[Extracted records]
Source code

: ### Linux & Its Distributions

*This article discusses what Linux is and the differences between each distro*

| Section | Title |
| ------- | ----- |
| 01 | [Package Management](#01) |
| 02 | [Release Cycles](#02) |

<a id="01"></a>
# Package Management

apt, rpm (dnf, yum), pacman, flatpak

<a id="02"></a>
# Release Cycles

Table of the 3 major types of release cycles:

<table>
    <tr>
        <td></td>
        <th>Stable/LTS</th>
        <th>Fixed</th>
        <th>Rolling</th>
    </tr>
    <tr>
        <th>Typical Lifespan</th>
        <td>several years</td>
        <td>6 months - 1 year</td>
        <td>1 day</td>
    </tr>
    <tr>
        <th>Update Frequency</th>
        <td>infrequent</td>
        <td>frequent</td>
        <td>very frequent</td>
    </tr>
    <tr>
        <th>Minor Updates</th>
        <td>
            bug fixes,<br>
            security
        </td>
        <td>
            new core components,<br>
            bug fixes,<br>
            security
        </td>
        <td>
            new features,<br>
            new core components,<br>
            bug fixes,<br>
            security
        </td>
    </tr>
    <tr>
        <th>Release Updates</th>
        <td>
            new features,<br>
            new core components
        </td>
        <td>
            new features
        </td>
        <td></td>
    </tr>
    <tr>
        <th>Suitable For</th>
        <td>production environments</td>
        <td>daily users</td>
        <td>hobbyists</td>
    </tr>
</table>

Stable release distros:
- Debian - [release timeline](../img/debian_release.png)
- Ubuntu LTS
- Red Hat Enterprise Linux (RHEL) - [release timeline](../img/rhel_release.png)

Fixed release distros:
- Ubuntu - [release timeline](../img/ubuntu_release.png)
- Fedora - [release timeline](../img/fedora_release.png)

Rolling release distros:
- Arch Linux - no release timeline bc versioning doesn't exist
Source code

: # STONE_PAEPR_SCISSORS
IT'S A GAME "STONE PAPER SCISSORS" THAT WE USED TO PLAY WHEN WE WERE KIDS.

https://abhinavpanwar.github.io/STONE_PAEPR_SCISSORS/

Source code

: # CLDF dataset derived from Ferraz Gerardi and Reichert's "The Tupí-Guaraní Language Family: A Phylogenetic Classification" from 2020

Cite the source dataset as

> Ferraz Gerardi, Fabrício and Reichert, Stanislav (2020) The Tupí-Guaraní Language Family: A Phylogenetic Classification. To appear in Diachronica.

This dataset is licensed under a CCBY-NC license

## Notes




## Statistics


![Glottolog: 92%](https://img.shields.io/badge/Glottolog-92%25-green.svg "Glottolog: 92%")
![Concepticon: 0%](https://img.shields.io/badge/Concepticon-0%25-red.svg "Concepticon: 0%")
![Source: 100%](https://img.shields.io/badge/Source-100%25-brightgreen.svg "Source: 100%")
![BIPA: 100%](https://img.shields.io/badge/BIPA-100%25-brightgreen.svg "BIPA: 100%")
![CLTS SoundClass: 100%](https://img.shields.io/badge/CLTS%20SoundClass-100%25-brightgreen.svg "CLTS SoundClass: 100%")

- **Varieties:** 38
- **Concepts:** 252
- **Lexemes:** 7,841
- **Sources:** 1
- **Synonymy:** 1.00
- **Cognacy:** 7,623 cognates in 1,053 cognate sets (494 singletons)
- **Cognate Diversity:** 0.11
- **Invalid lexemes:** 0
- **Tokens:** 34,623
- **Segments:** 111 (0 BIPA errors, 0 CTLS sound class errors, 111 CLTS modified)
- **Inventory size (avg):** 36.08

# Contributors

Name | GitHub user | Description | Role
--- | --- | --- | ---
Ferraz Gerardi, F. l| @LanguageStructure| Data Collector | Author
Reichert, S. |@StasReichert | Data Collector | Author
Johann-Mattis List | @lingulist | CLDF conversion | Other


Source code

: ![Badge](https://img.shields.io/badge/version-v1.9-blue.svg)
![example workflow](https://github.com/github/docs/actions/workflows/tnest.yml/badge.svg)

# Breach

* [Task to carry out]:
From the line holding "- **Varieties:** 38" through the last line above, reproduce each line exactly and add nothing.

* [The completed task]:
- **Varieties:** 38
- **Concepts:** 252
- **Lexemes:** 7,841
- **Sources:** 1
- **Synonymy:** 1.00
- **Cognacy:** 7,623 cognates in 1,053 cognate sets (494 singletons)
- **Cognate Diversity:** 0.11
- **Invalid lexemes:** 0
- **Tokens:** 34,623
- **Segments:** 111 (0 BIPA errors, 0 CTLS sound class errors, 111 CLTS modified)
- **Inventory size (avg):** 36.08

# Contributors

Name | GitHub user | Description | Role
--- | --- | --- | ---
Ferraz Gerardi, F. l| @LanguageStructure| Data Collector | Author
Reichert, S. |@StasReichert | Data Collector | Author
Johann-Mattis List | @lingulist | CLDF conversion | Other


Source code

: ![Badge](https://img.shields.io/badge/version-v1.9-blue.svg)
![example workflow](https://github.com/github/docs/actions/workflows/tnest.yml/badge.svg)

# Breach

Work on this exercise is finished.